Assignment: Using the listing below, set down exactly the lines starting at the line that contains "- Update the" and ending at the line that contains "in Rails 5.", both included, and no others.

Data to examine:

===============

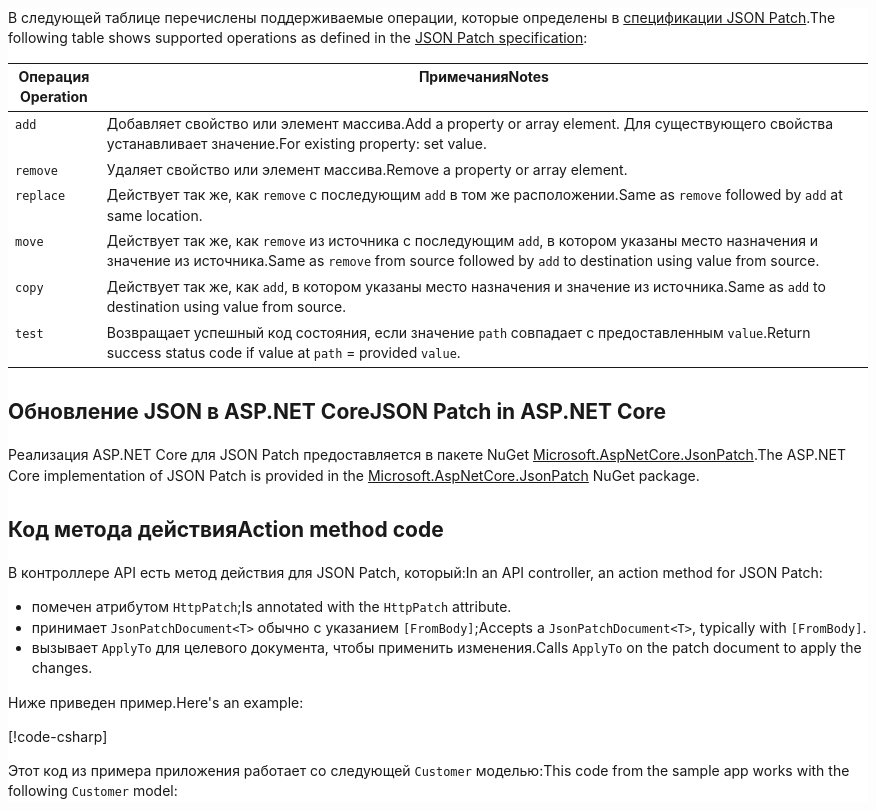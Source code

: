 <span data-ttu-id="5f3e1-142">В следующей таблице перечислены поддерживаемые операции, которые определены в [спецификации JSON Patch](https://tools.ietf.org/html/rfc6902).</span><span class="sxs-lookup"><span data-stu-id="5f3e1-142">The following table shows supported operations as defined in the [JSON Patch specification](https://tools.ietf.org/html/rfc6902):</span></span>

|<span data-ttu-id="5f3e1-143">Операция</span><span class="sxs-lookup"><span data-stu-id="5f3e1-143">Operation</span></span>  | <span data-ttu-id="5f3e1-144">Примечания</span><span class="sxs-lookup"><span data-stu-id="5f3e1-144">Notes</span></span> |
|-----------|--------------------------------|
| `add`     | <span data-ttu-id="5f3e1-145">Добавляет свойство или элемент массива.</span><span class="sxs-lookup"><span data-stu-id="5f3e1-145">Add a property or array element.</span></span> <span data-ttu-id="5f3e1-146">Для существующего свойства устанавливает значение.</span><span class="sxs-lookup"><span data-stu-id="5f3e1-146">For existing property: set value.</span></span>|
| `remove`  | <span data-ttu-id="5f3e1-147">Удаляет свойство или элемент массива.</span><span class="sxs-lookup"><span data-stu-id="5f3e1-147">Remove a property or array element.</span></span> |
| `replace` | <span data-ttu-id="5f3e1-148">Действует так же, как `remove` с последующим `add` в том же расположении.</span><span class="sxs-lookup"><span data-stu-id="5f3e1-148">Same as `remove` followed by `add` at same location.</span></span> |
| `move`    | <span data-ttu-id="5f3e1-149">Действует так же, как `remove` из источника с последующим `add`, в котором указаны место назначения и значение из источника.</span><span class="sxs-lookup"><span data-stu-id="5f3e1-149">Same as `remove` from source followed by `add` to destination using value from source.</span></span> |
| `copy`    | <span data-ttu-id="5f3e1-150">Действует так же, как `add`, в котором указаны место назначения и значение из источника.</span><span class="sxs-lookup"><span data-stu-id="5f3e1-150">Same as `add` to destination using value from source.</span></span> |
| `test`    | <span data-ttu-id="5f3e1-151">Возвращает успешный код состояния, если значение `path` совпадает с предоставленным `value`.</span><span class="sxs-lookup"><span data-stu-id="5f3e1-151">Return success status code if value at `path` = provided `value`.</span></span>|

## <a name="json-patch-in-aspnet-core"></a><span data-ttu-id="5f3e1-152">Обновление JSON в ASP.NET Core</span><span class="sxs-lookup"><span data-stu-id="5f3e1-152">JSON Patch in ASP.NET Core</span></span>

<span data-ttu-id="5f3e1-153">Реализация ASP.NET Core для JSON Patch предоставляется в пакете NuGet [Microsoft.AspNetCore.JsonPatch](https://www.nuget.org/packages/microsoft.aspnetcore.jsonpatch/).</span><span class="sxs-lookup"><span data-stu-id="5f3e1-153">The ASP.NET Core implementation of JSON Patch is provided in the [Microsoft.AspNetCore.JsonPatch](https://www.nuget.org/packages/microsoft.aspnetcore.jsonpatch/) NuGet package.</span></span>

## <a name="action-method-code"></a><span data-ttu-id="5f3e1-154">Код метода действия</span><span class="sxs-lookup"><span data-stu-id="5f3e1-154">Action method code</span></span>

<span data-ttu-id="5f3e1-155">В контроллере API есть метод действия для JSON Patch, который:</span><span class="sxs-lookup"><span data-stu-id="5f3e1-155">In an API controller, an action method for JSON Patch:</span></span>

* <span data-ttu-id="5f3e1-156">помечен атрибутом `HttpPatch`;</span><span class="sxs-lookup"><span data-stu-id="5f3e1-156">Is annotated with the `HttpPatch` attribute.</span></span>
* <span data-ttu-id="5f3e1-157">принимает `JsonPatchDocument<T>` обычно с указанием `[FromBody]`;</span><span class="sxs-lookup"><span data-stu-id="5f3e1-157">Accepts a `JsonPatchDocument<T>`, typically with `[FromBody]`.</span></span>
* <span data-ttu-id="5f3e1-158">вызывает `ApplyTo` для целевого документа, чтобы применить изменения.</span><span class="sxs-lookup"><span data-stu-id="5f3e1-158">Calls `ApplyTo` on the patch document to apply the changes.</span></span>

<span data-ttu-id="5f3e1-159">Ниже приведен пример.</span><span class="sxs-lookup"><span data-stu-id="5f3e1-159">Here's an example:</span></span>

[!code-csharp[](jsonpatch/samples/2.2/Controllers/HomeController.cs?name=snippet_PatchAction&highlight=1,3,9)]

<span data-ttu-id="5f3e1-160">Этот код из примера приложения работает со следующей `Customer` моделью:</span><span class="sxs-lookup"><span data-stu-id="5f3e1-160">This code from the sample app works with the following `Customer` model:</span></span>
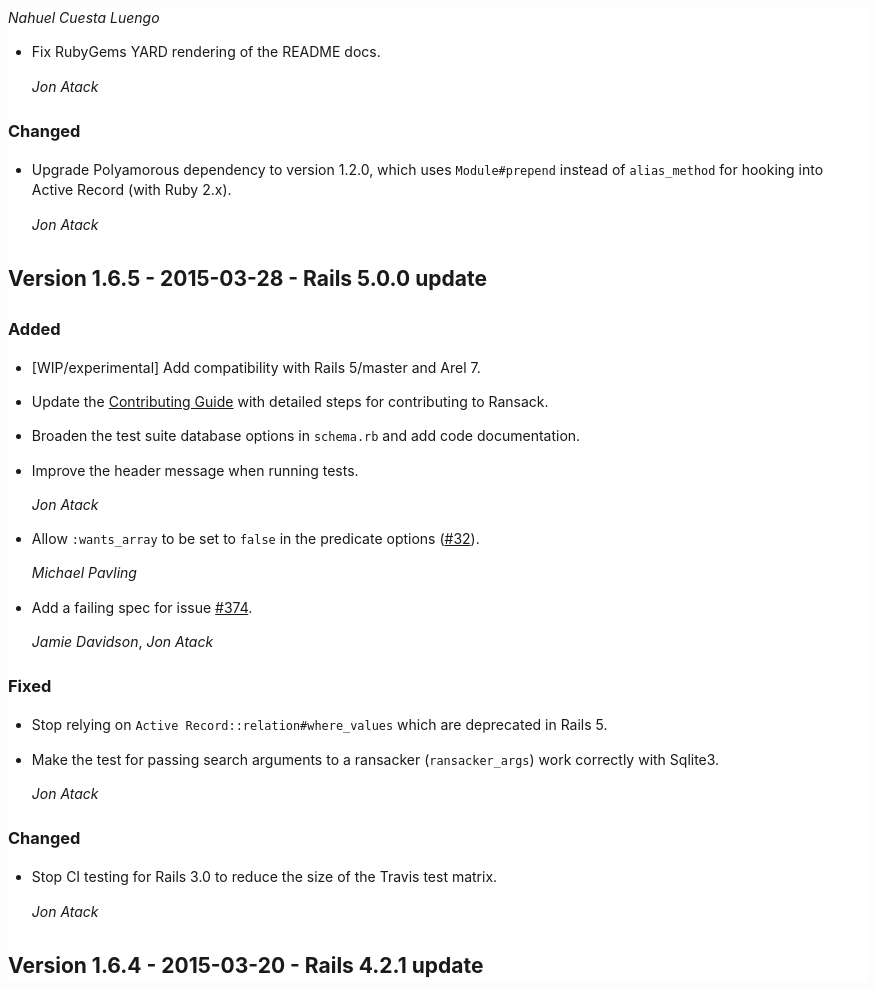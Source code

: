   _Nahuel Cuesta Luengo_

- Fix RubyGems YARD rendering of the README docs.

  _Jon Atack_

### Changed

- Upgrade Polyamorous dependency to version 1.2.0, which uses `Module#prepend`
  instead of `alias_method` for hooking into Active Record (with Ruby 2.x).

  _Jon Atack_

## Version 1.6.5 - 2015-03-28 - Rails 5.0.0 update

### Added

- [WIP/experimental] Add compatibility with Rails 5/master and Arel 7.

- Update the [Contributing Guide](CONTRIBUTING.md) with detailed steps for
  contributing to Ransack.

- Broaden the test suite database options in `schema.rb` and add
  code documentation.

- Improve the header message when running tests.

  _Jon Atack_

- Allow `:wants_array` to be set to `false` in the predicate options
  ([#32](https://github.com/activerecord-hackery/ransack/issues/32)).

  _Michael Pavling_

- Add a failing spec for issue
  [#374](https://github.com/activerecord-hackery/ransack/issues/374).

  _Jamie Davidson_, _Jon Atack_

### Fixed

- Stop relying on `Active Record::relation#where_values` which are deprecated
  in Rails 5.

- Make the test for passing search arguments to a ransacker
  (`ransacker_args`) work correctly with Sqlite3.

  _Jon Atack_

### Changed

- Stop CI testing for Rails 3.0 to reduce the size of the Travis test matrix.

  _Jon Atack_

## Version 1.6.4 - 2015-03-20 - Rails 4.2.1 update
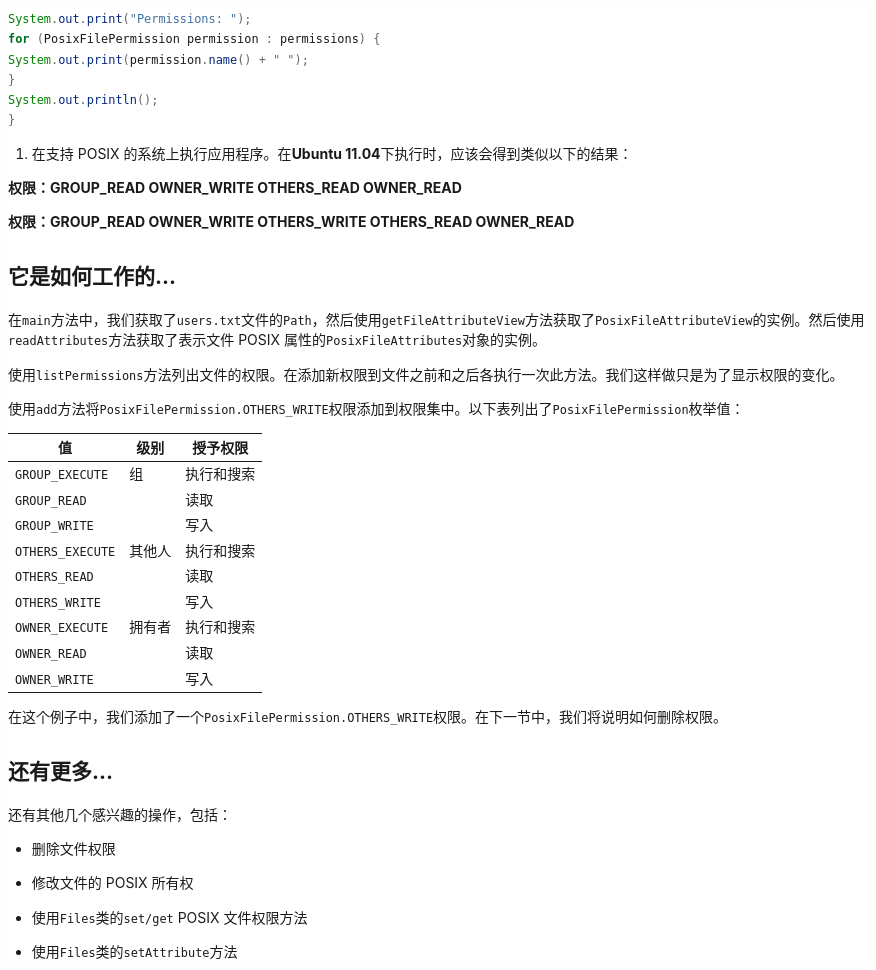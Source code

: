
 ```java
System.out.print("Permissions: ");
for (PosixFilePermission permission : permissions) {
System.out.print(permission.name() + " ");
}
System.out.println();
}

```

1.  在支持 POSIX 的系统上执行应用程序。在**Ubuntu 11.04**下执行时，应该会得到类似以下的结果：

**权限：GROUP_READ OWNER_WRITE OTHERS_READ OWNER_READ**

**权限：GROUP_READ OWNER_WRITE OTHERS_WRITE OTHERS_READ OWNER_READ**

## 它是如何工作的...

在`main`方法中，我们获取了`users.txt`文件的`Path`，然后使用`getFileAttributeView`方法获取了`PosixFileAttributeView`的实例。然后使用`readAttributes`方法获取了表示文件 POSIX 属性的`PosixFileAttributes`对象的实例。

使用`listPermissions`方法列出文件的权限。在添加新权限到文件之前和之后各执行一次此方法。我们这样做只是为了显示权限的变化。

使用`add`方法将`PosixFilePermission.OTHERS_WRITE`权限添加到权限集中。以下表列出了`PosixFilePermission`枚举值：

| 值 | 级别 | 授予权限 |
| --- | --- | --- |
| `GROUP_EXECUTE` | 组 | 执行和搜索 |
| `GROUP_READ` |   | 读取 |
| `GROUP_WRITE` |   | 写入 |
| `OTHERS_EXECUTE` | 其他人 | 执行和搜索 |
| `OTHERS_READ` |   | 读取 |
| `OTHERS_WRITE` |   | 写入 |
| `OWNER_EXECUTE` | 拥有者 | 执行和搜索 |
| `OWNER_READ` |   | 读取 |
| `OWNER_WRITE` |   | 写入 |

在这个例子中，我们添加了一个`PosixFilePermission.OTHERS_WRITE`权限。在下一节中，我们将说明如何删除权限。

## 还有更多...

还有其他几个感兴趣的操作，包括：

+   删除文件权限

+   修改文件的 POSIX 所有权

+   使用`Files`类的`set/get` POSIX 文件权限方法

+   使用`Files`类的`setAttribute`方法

===============

Response:
- Update the [Contributing Guide](CONTRIBUTING.md) with detailed steps for
  contributing to Ransack.

- Broaden the test suite database options in `schema.rb` and add
  code documentation.

- Improve the header message when running tests.

  _Jon Atack_

- Allow `:wants_array` to be set to `false` in the predicate options
  ([#32](https://github.com/activerecord-hackery/ransack/issues/32)).

  _Michael Pavling_

- Add a failing spec for issue
  [#374](https://github.com/activerecord-hackery/ransack/issues/374).

  _Jamie Davidson_, _Jon Atack_

### Fixed

- Stop relying on `Active Record::relation#where_values` which are deprecated
  in Rails 5.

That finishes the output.